Da "LE PETIT MONTAGNARD"
di Mario Luzi (1914-2005)

Lo squillo del telefono nella casa deserta
dà un brivido sottile, recide oscure speranze.
Non mi mossi, non scesi neppure fino all'orto.
Fui qui presente e assente in questa luce
da finestra a finestra della casa
ore e ore, lasciai venire e andare
pensieri eterni nella mente inerte.

Il giorno lungo e fradicio leva alti i suoi vessilli.
È tardi? il carpentiere sale sui castelli e i ponti.
Lo sai, mi tengo pronto al tuo richiamo,
veglio, attendo, fo sì che non risuoni
lo squillo del telefono nella casa deserta.
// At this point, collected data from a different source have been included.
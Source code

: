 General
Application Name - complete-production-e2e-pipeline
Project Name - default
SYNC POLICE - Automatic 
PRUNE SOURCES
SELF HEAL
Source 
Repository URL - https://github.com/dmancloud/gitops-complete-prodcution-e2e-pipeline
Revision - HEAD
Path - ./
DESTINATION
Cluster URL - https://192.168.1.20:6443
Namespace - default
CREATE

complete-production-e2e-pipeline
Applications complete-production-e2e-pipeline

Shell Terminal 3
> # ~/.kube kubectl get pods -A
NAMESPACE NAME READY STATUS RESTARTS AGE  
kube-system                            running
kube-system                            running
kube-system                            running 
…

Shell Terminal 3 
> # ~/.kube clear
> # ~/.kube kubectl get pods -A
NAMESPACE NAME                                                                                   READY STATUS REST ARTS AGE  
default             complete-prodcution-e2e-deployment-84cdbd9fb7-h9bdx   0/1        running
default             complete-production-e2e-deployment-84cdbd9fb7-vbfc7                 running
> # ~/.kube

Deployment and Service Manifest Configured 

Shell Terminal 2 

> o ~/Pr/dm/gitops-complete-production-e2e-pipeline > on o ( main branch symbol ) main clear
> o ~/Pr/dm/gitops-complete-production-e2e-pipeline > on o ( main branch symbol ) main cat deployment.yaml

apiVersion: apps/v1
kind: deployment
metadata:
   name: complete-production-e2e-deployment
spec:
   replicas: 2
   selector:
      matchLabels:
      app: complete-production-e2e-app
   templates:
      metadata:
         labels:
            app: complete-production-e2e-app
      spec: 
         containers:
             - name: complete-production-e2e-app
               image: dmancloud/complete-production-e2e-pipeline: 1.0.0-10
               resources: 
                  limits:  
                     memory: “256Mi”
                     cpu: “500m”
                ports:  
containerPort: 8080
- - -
(Da "Dal fondo delle campagne", Einaudi, Torino 1965)





TELESELEZIONE
di Daria Menicanti (1914-1995)

Soprattutto mi piace col telefono
entrargli nella camera lontana
di là dal monte,
sentire il mio squillo
che si avventa nel buio. Poi la cara
voce fra tutte che risponde:
Sì-ì?

(Da "Canzoniere per Giulio", Manni, Lecce 2004)





TELEFONO
di Marino Moretti (1885-1979)

Sei tu! sei tu! sei tu! Mentre ti parlo,
mentre t'ascolto, immobile, mi pare
che la tua voce seguiti a vibrare
in questo orecchio mio per lacerarlo.

Sei tu! sei tu! La tua voce mi giunge
da una profondità d'anima oscura:
io ti rispondo, amica, ma ho paura,
che vicina mi sei tu che sei lunge.

Ho paura di te, di quest'ordigno
che al mio povero cuor che più non sogna
dona la voce tua, la tua menzogna
come per uno spirito maligno!

E mi par quasi che fra tanto fasto
d'illusioni solo quest'ordigno
fedele al muro, come un vecchio scrigno
pieno di voce tua, mi sia rimasto!

Tu parli e io vedo il tuo bianco profilo
un po' chinato sovra l'apparecchio
mentre raccogli nell'intento orecchio,
più che il mio dire incerto, il mio respiro;

tu parli e io non t'ascolto: non t'ascolto
perché ti vedo: vedo d'improvviso
una lieve penombra di sorriso
ch'erra nel volto tuo, chino e raccolto.

Ah, ridi ridi ridi tu che sei
bella e ami solo la tua gioventù.
Io? Ti rispondo, ma non sono più
che due numeri: 10-36...

(Da "Poesie 1905-1914", Treves, Milano 1919)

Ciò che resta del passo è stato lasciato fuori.